Let me finally address Juretić’s statement that – (X2 J2)/(X1 J1), which he erroneously identifies with – (jTY)/(jD X), would be the efficiency of free-energy conversion [2,4]. When minimum entropy production implies that the latter ratio is about 1, nothing is stated about the efficiency of energy transfer, but only something about the efficiency of entropy transfer – as is discussed above.
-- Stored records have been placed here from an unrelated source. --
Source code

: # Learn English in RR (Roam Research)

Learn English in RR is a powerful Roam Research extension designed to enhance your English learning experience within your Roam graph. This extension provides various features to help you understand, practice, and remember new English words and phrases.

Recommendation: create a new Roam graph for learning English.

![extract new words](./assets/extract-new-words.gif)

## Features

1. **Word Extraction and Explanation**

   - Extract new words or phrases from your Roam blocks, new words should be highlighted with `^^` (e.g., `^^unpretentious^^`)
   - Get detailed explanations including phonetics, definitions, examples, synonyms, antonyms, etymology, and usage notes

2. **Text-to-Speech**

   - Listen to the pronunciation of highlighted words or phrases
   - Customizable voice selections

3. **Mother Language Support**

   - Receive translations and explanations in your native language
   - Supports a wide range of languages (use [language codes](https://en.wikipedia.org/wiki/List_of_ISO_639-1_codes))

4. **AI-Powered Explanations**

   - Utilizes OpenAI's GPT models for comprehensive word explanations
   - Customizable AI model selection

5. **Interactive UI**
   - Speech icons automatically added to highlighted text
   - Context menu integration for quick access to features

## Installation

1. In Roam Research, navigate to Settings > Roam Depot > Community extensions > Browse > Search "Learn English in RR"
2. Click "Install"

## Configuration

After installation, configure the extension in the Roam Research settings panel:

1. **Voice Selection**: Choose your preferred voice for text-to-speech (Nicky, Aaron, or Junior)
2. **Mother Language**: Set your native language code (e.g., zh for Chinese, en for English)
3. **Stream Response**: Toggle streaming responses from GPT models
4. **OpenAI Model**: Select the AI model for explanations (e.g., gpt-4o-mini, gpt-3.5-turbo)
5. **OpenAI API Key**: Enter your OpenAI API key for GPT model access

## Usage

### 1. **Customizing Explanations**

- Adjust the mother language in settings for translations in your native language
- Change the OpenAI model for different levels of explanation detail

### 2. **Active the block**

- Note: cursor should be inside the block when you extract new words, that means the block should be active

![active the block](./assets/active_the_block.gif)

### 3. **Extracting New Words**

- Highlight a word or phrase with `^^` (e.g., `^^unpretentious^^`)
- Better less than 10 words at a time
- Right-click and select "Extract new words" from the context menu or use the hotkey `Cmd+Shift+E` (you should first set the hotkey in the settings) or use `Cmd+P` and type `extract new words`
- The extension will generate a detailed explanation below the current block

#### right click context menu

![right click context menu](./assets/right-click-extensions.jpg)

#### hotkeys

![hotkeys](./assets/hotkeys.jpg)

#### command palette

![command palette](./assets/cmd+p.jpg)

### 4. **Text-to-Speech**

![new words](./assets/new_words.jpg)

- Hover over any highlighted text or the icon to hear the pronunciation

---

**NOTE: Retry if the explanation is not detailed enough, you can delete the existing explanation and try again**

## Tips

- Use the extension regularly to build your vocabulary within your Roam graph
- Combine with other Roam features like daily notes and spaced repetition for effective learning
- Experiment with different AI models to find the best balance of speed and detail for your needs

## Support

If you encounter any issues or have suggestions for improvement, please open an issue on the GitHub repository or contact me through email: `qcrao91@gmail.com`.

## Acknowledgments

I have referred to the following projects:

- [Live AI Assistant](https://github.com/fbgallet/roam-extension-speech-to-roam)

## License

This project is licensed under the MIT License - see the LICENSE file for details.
The efficiency of energy conversion, I maintain, can only be obtained by multiplying the normalized ‘particle’ fluxes jD and jT with the energy per ‘particle’ and by dividing the two, while the ‘forces’ X and Y have nothing else to do with it than that they are driving these fluxes [8]. We must be grateful to Davor Juretić that his comment has brought to light an important difference in the significance of symbols used in physics and biology.


References:

1. Andriesse, C.D. (2000) On the relation between stellar mass loss and luminosity, Astrophysical Journal 539, 364-365.

2. Juretić, D. (2002) Comment on “Minimum entropy production in photosynthesis”, draft on the internet: http://mapmf.pmfst.hr/~juretic/Juretic-revised-comment.pdf; part of it is published by Juretić, D. and Županović, P. (2003) Photosynthetic models with maximum entropy production in irreversible charge transfer steps, Computational Biology and Chemistry 27, 541-553.

3. De Groot, S.R. and Mazur, P. (1984) Non-equilibrium thermodynamics, Dover, New York.

4. Hill, T.L. (1977) Free energy transduction in biology, Academic Press, New York.

5. Andriesse, C.D., to be published.

6. Cox, J.D., Wagman, D.D. and Medvedev, V.A. (1989) CodataKey values for thermodynamics, Hemisphere Publ. Corp., New York.

7. Daubert, T.E. and Danner, R.P. (1989) Physical and thermodynamic properties of pure chemicals, Hemisphere Publ. Corp., New York.

8. Andriesse, C.D. and Hollestelle, M.J. (2001) Minimum entropy production in photosynthesis, Biophysical Chemistry 90, 249-253.